~24.Bölüm:Sahte Aile~

234 41 190
                                    

Evet, yazarınız yeni bölümü ile kapınızdaa. Keyifli okumalar.

Yazardan:

Chuuya ve Eiko bir saat kadar barda oturmuştu. Bu süre boyunca Chuuya konuşmuş olsada Eiko bazı küçük konuşmalar dışında hiç konuşmamıştı. Bu Chuuya'nın hoşuna gitmiyordu. Eiko'yu buraya kafasını dağıtmak, biraz olsun onu düşüncelerinden uzaklaştırmak için getirmişti. Ama Eiko'nun onu dinlemek yerine hala kardeşini düşündüğünü çok iyi biliyordu.

"Artık kalkalım."

Chuuya, Eiko'nun duygusuz sesini duyması ile ona baktı. Hiç kokteylinden içmemişti ve ayaklanmış kapıya doğru ilerliyordu. Chuuya da onun arkasından ilerledi ve ikisi birlikte yan yan dışarı çıktılar.

Dışarı çıktıklarında yağmurun yağmaya şiddetli bir şekilde devam ettiğini fark ettiler. Ancak ikiside tam çıkışım önünde durdukları için ıslanmaları bir nebze olsun engelleniyordu.

"Bugünü benimle geçirdiğin için teşekkür ederim Chuuya." Eiko gökyüzüne bakarak Chuuya'ya hitaben konuşmuştu. Tam iki adım atmış gidiyordu ki Chuuya Eiko'nun bileğinden tutmuş ve gitmesini engellemişti.
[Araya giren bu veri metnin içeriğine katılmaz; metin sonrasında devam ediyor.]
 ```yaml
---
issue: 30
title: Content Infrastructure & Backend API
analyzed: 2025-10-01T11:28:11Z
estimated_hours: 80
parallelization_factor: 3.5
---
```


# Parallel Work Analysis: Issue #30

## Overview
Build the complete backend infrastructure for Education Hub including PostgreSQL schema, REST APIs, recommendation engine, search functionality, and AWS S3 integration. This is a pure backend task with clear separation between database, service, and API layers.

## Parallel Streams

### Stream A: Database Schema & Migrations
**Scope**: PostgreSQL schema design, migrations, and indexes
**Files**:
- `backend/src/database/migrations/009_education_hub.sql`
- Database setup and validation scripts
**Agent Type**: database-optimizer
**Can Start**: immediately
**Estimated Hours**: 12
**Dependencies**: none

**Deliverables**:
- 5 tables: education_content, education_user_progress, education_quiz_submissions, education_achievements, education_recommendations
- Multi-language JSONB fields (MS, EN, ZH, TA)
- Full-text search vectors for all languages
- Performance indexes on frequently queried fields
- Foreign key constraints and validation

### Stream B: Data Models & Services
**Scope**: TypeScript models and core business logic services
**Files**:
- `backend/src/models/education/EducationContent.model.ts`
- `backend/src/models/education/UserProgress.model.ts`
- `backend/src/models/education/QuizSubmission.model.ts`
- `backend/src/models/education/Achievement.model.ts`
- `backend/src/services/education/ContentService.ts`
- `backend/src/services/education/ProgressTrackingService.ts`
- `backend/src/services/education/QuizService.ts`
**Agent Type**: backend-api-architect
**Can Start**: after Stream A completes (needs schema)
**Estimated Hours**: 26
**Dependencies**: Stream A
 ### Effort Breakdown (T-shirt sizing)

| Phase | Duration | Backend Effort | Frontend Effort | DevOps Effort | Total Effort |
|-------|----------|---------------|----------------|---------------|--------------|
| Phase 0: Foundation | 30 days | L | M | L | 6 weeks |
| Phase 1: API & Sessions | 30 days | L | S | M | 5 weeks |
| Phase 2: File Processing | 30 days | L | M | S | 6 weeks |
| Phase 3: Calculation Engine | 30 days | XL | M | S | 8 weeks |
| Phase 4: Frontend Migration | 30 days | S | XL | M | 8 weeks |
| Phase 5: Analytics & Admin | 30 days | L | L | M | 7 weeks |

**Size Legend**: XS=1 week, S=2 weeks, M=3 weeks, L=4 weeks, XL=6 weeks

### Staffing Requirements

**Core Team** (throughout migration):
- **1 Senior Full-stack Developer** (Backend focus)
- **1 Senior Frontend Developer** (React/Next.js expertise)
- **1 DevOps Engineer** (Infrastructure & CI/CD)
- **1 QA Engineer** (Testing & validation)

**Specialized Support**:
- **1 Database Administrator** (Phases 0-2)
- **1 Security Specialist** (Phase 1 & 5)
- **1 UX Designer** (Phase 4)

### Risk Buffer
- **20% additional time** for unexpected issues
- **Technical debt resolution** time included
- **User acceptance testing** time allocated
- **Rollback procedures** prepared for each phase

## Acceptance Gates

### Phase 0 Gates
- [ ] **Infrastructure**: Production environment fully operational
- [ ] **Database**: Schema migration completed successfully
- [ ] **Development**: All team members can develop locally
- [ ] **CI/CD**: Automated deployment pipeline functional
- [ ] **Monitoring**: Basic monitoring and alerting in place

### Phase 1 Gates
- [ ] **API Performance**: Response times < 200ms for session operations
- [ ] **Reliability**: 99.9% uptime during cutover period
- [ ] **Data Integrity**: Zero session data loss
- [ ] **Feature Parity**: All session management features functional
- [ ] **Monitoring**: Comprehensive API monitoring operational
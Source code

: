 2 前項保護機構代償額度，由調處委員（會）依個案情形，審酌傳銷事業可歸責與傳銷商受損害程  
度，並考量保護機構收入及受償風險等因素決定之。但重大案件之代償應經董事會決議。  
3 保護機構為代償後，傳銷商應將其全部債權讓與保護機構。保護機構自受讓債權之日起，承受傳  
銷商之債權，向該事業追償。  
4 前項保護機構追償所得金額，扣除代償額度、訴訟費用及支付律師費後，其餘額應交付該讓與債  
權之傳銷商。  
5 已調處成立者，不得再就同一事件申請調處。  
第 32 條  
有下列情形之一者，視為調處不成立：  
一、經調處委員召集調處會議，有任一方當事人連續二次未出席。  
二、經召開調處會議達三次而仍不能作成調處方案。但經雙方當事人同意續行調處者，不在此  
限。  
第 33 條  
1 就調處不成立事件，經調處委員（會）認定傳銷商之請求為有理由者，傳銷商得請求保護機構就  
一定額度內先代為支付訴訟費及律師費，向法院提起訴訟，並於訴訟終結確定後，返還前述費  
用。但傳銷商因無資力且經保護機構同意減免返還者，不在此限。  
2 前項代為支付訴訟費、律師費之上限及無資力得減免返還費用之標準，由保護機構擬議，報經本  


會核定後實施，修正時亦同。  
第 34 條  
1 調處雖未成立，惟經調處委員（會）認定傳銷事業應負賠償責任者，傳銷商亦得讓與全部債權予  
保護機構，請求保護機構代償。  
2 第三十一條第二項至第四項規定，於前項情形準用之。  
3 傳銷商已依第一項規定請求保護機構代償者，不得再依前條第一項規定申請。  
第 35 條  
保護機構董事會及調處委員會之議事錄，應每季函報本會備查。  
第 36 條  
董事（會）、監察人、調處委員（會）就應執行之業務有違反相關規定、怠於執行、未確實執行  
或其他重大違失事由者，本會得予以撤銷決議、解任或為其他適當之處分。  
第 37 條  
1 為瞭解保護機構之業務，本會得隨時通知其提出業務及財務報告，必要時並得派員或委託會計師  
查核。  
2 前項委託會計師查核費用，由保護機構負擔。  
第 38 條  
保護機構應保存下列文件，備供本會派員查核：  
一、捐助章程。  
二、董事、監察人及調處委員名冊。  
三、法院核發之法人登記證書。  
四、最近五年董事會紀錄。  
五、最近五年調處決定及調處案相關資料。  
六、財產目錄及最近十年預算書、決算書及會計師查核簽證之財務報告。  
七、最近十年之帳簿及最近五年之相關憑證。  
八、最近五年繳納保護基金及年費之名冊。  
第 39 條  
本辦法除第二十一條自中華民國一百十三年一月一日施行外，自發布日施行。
"Bu şemsiyeyi al en azından ıslanmanı engeller."

Eiko Chuuya'nın bu sözleri ile ona dönüp anlamaz gözlerle baktı.

"Farkında isen senin şemsiyeye daha fazla ihtiyacın var. Ben kendimi kurutabilirim."

Eiko sustuktan sonra arkadısını dönmüş ve Chuuya'nın konuşmasına fırsat vermeden şiddetli yağmurun altında ilerlemeye başlamıştı. Ama Chuuya'nın da pes etmeye niyeti yoktu. Hemen siyah şemsiyeyi açtı ve Eiko'ya yetişerek şemsiyeyi ikisinin ortasında tutarak yürüdü. Bir süre sessiz bir şekilde yürüdükten sonra ilk konuşan Eiko olmuştu.

"Kimseye söyleme."

Chuuya bir an şaşkınlıkla Eiko'ya baktı. Eiko ise ifadesiz suratı ile önüne bakıyordu. "Ne?"

"Babamla konuşurken beni duyduğunu biliyorum... Sadece bunları kimseye söyleme."

Chuuya pişmanlıkla önüne döndü. Evet her şeyi duymuştu ve şu an buna pişman olmuştu. Yine sessizce yürürken bu sefer Chuuya konuştu.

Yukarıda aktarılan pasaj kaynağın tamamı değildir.